(What the task requires)
Reproduce the entries that follow exactly. No picture should appear in the result.

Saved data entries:

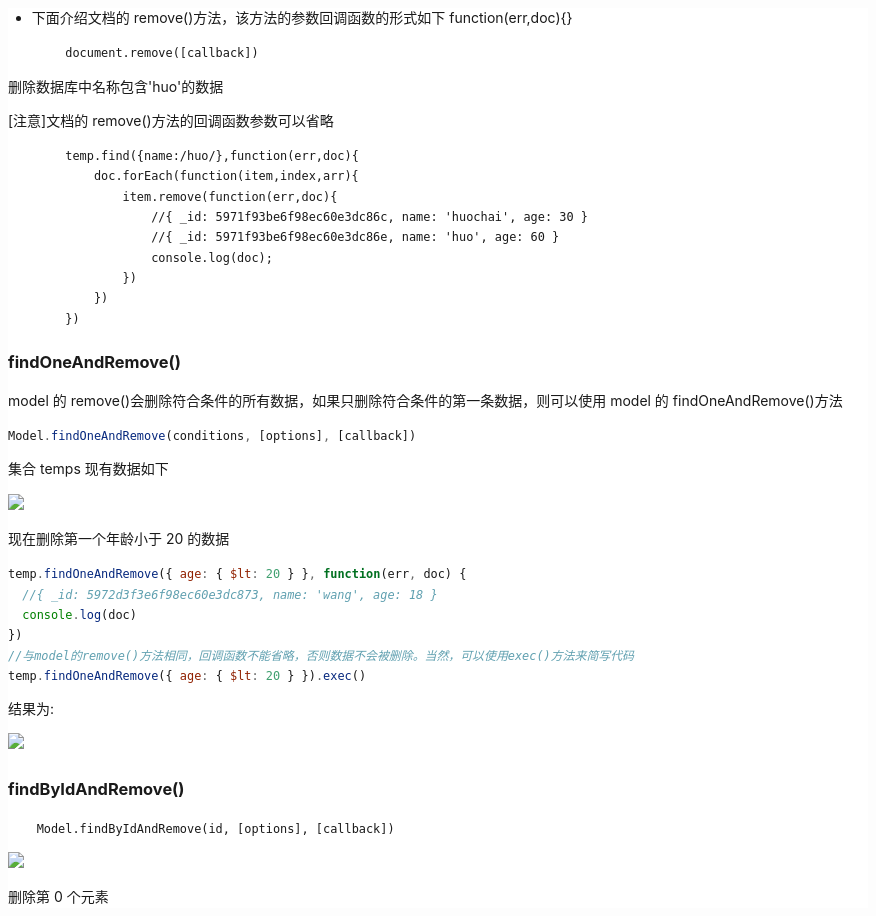 - 下面介绍文档的 remove()方法，该方法的参数回调函数的形式如下 function(err,doc){}

```JS
        document.remove([callback])
```

删除数据库中名称包含'huo'的数据

[注意]文档的 remove()方法的回调函数参数可以省略

```JS
        temp.find({name:/huo/},function(err,doc){
            doc.forEach(function(item,index,arr){
                item.remove(function(err,doc){
                    //{ _id: 5971f93be6f98ec60e3dc86c, name: 'huochai', age: 30 }
                    //{ _id: 5971f93be6f98ec60e3dc86e, name: 'huo', age: 60 }
                    console.log(doc);
                })
            })
        })
```

### findOneAndRemove()

model 的 remove()会删除符合条件的所有数据，如果只删除符合条件的第一条数据，则可以使用 model 的 findOneAndRemove()方法

```js
Model.findOneAndRemove(conditions, [options], [callback])
```

集合 temps 现有数据如下

<img src="https://image-static.segmentfault.com/401/912/4019122241-5a13c6dfc0556" style="cursor: pointer; display: inline;">

现在删除第一个年龄小于 20 的数据

```js
temp.findOneAndRemove({ age: { $lt: 20 } }, function(err, doc) {
  //{ _id: 5972d3f3e6f98ec60e3dc873, name: 'wang', age: 18 }
  console.log(doc)
})
//与model的remove()方法相同，回调函数不能省略，否则数据不会被删除。当然，可以使用exec()方法来简写代码
temp.findOneAndRemove({ age: { $lt: 20 } }).exec()
```

结果为:

<img src="https://image-static.segmentfault.com/506/503/506503687-5a13c7000be76" style="cursor: pointer; display: inline;">

### findByIdAndRemove()

```JS
    Model.findByIdAndRemove(id, [options], [callback])
```

<img src="https://image-static.segmentfault.com/185/629/1856298344-5a13c74639000" style="cursor: pointer; display: inline;">

删除第 0 个元素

(Reply to the task)
 - 下面介绍文档的 remove()方法，该方法的参数回调函数的形式如下 function(err,doc){}

```JS
        document.remove([callback])
```

删除数据库中名称包含'huo'的数据

[注意]文档的 remove()方法的回调函数参数可以省略

```JS
        temp.find({name:/huo/},function(err,doc){
            doc.forEach(function(item,index,arr){
                item.remove(function(err,doc){
                    //{ _id: 5971f93be6f98ec60e3dc86c, name: 'huochai', age: 30 }
                    //{ _id: 5971f93be6f98ec60e3dc86e, name: 'huo', age: 60 }
                    console.log(doc);
                })
            })
        })
```

### findOneAndRemove()

model 的 remove()会删除符合条件的所有数据，如果只删除符合条件的第一条数据，则可以使用 model 的 findOneAndRemove()方法

```js
Model.findOneAndRemove(conditions, [options], [callback])
```

集合 temps 现有数据如下

<img src="https://image-static.segmentfault.com/401/912/4019122241-5a13c6dfc0556" style="cursor: pointer; display: inline;">

现在删除第一个年龄小于 20 的数据

```js
temp.findOneAndRemove({ age: { $lt: 20 } }, function(err, doc) {
  //{ _id: 5972d3f3e6f98ec60e3dc873, name: 'wang', age: 18 }
  console.log(doc)
})
//与model的remove()方法相同，回调函数不能省略，否则数据不会被删除。当然，可以使用exec()方法来简写代码
temp.findOneAndRemove({ age: { $lt: 20 } }).exec()
```

结果为:

<img src="https://image-static.segmentfault.com/506/503/506503687-5a13c7000be76" style="cursor: pointer; display: inline;">

### findByIdAndRemove()

```JS
    Model.findByIdAndRemove(id, [options], [callback])
```

<img src="https://image-static.segmentfault.com/185/629/1856298344-5a13c74639000" style="cursor: pointer; display: inline;">

删除第 0 个元素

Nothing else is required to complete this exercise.